Critique d'art et littérature

Charles Baudelaire , Nadar - crédits : Nadar/ Hulton Archive/ Getty Images

Charles Baudelaire , Nadar

Avant la véritable « invention » par Baudelaire d'une « pensée » du peintre (« cette peinture, écrit-il de Delacroix, jette sa pensée à distance »), échappant sans doute pour la première fois à des normes d'expression, la grande critique de Diderot s'est constituée dans sa majeure partie (exception faite des pages sur Chardin, écrites comme une sorte de commentaire de l'effet, du rendu, du naturel) comme une critique du sujet : il y a une rhétorique du sujet à quoi correspond la pensée et qui doit obéir à un double système de figures d'expression et de figures de construction. C'est ainsi, dans le Salon de 1761, que Diderot corrige le Jugement de Pâris de J. B. Pierre en définissant une autre mise en scène et d'autres caractères (la composition est une combinaison de caractères).
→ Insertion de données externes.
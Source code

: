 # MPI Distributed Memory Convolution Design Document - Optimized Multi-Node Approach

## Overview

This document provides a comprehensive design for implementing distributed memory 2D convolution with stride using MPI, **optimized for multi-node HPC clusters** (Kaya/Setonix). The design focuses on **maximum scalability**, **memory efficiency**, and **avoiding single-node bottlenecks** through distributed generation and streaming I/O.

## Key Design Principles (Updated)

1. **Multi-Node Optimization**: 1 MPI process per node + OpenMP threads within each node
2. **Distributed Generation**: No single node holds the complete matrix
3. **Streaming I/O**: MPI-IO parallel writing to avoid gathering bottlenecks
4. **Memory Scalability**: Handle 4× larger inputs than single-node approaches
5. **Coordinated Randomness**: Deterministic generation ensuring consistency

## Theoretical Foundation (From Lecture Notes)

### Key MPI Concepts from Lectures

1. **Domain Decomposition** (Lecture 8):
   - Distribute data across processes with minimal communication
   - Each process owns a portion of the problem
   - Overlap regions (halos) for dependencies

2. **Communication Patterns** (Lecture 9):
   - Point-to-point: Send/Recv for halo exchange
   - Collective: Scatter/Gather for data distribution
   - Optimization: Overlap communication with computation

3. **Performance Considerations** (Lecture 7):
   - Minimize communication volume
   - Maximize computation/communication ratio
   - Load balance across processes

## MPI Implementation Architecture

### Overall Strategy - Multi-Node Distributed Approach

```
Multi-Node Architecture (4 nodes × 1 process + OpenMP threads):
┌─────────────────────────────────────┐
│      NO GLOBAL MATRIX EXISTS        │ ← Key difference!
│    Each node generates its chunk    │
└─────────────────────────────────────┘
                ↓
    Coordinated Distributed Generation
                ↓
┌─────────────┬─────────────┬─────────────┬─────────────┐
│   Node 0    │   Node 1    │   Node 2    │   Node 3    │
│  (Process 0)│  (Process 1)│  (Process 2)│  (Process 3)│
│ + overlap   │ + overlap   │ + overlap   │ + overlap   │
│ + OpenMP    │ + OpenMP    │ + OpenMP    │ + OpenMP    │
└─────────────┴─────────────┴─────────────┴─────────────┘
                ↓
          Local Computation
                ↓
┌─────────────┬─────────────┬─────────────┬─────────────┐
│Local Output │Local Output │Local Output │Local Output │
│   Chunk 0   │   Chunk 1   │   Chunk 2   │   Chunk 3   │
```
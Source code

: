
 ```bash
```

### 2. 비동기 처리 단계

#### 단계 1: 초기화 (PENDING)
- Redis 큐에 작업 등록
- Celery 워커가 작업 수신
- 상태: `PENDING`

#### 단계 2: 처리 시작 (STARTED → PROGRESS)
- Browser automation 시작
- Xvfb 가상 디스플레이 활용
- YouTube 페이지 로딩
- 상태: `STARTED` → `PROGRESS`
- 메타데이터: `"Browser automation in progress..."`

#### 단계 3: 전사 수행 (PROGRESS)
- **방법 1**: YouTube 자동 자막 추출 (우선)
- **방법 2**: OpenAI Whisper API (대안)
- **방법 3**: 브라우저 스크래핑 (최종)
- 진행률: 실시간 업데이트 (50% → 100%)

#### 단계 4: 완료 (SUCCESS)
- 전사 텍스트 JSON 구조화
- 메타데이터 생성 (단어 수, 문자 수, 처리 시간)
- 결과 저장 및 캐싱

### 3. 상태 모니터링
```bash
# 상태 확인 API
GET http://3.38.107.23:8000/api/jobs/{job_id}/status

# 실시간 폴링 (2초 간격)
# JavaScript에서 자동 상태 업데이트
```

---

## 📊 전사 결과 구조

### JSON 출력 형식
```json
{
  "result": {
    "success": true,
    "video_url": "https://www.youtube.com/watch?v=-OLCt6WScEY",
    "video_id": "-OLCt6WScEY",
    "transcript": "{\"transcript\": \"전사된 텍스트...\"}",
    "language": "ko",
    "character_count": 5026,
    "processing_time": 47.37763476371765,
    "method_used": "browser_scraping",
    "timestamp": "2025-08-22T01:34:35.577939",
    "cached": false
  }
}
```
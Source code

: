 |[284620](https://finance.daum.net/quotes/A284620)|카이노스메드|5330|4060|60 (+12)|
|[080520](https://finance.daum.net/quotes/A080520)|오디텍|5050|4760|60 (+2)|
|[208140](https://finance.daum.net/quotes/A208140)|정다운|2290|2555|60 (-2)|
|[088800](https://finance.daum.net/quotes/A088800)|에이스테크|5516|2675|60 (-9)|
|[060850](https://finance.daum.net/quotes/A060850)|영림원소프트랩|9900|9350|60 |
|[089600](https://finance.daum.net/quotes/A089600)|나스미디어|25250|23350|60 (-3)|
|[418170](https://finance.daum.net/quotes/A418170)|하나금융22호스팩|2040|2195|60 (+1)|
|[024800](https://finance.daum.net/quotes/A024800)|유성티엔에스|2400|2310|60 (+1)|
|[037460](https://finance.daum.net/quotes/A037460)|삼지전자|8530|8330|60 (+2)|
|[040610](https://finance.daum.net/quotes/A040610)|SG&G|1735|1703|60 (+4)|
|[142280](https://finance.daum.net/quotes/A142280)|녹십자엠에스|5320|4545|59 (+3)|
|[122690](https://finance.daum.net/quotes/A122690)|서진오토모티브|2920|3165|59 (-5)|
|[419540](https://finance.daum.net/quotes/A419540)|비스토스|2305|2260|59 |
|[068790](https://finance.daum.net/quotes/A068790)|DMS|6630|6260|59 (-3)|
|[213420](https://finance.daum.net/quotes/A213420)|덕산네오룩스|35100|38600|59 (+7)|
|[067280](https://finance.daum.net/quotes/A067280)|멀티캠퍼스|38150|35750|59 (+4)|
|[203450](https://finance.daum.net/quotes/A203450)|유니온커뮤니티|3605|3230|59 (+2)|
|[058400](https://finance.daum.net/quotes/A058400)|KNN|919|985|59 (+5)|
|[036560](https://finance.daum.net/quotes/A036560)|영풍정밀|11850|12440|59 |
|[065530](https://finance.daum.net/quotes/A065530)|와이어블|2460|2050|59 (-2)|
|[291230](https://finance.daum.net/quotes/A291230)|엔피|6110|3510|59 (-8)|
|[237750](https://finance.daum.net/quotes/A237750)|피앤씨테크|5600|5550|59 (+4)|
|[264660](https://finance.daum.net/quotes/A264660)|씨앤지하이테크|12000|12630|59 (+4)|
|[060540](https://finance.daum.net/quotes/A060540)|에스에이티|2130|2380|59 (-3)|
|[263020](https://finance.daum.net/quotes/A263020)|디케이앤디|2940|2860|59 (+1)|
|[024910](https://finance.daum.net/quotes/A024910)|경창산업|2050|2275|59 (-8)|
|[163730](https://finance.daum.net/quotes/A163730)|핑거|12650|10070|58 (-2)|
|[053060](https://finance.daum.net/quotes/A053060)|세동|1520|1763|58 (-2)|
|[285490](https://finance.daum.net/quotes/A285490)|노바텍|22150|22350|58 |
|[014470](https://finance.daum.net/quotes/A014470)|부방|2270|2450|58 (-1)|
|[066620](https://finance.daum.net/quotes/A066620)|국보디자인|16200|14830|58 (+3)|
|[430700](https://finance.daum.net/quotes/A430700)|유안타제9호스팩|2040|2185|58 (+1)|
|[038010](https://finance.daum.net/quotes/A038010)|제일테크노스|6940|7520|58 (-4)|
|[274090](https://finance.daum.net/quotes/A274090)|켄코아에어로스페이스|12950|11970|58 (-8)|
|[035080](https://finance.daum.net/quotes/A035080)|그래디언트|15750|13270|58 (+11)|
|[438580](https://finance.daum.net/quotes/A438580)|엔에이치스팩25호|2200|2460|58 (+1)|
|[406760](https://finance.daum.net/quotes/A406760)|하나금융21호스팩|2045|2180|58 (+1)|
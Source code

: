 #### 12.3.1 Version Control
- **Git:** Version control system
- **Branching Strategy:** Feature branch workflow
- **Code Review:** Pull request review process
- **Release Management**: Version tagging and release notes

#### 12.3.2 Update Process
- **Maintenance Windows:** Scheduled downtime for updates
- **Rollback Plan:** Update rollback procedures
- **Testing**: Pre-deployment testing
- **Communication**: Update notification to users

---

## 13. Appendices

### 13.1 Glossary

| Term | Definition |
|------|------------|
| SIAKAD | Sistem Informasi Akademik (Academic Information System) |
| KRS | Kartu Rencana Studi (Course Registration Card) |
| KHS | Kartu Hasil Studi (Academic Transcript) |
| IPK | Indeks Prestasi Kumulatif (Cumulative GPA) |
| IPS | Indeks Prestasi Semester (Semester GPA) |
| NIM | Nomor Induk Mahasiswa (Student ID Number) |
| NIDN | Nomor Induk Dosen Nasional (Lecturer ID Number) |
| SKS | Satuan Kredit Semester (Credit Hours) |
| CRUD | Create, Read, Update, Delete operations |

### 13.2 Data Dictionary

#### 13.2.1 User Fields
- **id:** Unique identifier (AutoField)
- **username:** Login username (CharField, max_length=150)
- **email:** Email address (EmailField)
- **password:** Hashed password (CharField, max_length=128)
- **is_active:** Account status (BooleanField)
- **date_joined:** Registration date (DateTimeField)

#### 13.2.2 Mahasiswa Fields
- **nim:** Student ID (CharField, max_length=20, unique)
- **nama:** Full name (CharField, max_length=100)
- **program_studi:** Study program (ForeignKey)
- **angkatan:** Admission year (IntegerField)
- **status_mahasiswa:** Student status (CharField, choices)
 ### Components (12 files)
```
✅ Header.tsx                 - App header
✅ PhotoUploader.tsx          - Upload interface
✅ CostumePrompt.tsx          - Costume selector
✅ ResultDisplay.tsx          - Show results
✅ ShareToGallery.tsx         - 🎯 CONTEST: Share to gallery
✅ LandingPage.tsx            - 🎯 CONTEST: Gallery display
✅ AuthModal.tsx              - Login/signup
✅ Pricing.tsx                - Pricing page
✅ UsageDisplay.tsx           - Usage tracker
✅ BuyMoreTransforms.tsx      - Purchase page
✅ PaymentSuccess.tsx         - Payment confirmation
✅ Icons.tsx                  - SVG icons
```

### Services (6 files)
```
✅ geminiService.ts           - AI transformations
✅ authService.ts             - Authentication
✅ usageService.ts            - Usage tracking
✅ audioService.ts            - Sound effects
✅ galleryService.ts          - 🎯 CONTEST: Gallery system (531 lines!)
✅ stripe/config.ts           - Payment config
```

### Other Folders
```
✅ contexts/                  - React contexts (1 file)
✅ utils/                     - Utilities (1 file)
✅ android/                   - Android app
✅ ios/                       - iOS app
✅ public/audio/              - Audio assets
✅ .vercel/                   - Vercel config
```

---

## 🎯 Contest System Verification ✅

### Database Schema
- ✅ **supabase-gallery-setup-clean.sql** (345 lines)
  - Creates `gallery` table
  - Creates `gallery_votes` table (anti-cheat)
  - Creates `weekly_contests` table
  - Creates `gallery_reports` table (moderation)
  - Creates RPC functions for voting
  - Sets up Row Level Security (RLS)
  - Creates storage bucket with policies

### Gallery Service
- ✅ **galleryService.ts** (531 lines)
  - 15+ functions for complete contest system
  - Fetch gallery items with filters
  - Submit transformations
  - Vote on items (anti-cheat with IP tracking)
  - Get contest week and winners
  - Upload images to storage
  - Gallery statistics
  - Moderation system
Lorsque la mise en scène n'est pas bonne, tout se passe comme si le critique ne pouvait ajouter son discours au geste des acteurs : « Toute composition dont on s'en tient à nommer le sujet, sans ajouter ni éloge ni critique, est médiocre. C'est bien pis quand on cherche le sujet et qu'après l'avoir appris et deviné on s'en tient à dire, comme devant La Guérison miraculeuse de saint Roch (A. Van Loo) : « C'est un pauvre assis à terre, vis-à-vis d'un ange qui lui dit je ne sais quoi. » Dominée par une idée de la représentation, du théâtre figuratif, cette littérature a aussi explicité sur un objet qui l'innocentait ce qu'était, en sa figurabilité, la littérature.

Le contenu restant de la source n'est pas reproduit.